▶ [Work item] When you copy from the entries that follow, take only the lines from the one with "nuovo tipo corrente;" down to the one with "for the simplicial", keeping both ends and dropping every picture.
════
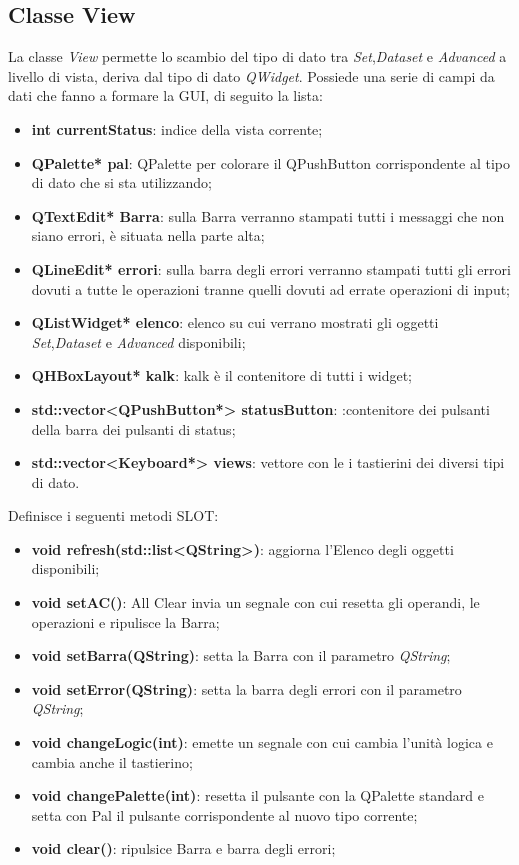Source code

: \documentclass[a4paper,10pt]{article}
\begin{document}
        \subsection{Classe View}
        La classe \textit{View} permette lo scambio del tipo di dato tra \textit{Set},\textit{Dataset} e \textit{Advanced} a livello di vista, deriva dal tipo di dato \textit{QWidget}.
        Possiede una serie di campi da dati che fanno a formare la GUI, di seguito la lista:
        \begin{itemize}
            \item \textbf{int currentStatus}: indice della vista corrente;
            \item \textbf{QPalette* pal}: QPalette per colorare il QPushButton corrispondente al tipo di dato che si sta utilizzando;
            \item \textbf{QTextEdit* Barra}: sulla Barra verranno stampati tutti i messaggi che non siano errori, è situata nella parte alta;
            \item \textbf{QLineEdit* errori}: sulla barra degli errori verranno stampati tutti gli errori dovuti a tutte le operazioni tranne quelli dovuti ad errate operazioni di input;
            \item \textbf{QListWidget* elenco}: elenco su cui verrano mostrati gli oggetti \textit{Set},\textit{Dataset} e \textit{Advanced} disponibili;
            \item \textbf{QHBoxLayout* kalk}: kalk è il contenitore di tutti i widget;
            \item \textbf{std::vector<QPushButton*> statusButton}: :contenitore dei pulsanti della barra dei pulsanti di status;
            \item \textbf{std::vector<Keyboard*> views}: vettore con le i tastierini dei diversi tipi di dato.
        \end{itemize}
        Definisce i seguenti metodi SLOT:
        \begin{itemize}
            \item \textbf{void refresh(std::list<QString>)}: aggiorna l'Elenco degli oggetti disponibili;
            \item \textbf{void setAC()}: All Clear invia un segnale con cui resetta gli operandi, le operazioni e ripulisce la Barra;
            \item \textbf{void setBarra(QString)}: setta la Barra con il parametro \textit{QString};
            \item \textbf{void setError(QString)}: setta la barra degli errori con il parametro \textit{QString};
            \item \textbf{void changeLogic(int)}: emette un segnale con cui cambia l'unità logica e cambia anche il tastierino;
            \item \textbf{void changePalette(int)}: resetta il pulsante con la QPalette standard e setta con Pal il pulsante corrispondente al nuovo tipo corrente;
            \item \textbf{void clear()}: ripulsice Barra e barra degli errori;
        \end{itemize}
\end{document}
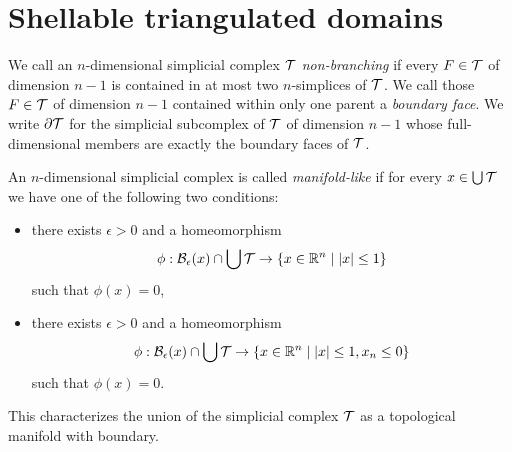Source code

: \documentclass[a4paper]{amsart}
\begin{document}


























\newpage

\section{Shellable triangulated domains}\label{section:shellable}

We call an $n$-dimensional simplicial complex ${\mathcal T}$ \emph{non-branching} if every $F \in {\mathcal T}$ of dimension $n-1$ is contained in at most two $n$-simplices of ${\mathcal T}$. We call those $F \in {\mathcal T}$ of dimension $n-1$ contained within only one parent a \emph{boundary face}.
We write $\partial{\mathcal T}$ for the simplicial subcomplex of ${\mathcal T}$ of dimension $n-1$ 
whose full-dimensional members are exactly the boundary faces of ${\mathcal T}$.

An $n$-dimensional simplicial complex is called \emph{manifold-like} if for every $x \in \bigcup {\mathcal T}$
we have one of the following two conditions:
\begin{itemize}
 \item 
 there exists $\epsilon > 0$ 
 and a homeomorphism 
 \begin{align*}
    \phi : \Ball_\epsilon(x) \cap \bigcup\calT  
    \rightarrow 
    \left\{ x \in \bbR^{n} \suchthat |x| \leq 1 \right\}
 \end{align*}
 such that $\phi(x) = 0$,
 \item 
 there exists $\epsilon > 0$ and a homeomorphism 
 \begin{align*}
    \phi : \Ball_\epsilon(x) \cap \bigcup\calT 
    \rightarrow 
    \left\{ x \in \bbR^{n} \suchthat |x| \leq 1, x_n \leq 0 \right\}
 \end{align*}
 such that $\phi(x) = 0$.
\end{itemize}
This characterizes the union of the simplicial complex ${\mathcal T}$ as a topological manifold with boundary. 
\end{document}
════
▶ [Output of the exercise]
            \item \textbf{void changePalette(int)}: resetta il pulsante con la QPalette standard e setta con Pal il pulsante corrispondente al nuovo tipo corrente;
            \item \textbf{void clear()}: ripulsice Barra e barra degli errori;
        \end{itemize}
\end{document}
Source code

: \documentclass[a4paper]{amsart}
\begin{document}


























\newpage

\section{Shellable triangulated domains}\label{section:shellable}

We call an $n$-dimensional simplicial complex ${\mathcal T}$ \emph{non-branching} if every $F \in {\mathcal T}$ of dimension $n-1$ is contained in at most two $n$-simplices of ${\mathcal T}$. We call those $F \in {\mathcal T}$ of dimension $n-1$ contained within only one parent a \emph{boundary face}.
We write $\partial{\mathcal T}$ for the simplicial subcomplex of ${\mathcal T}$ of dimension $n-1$ 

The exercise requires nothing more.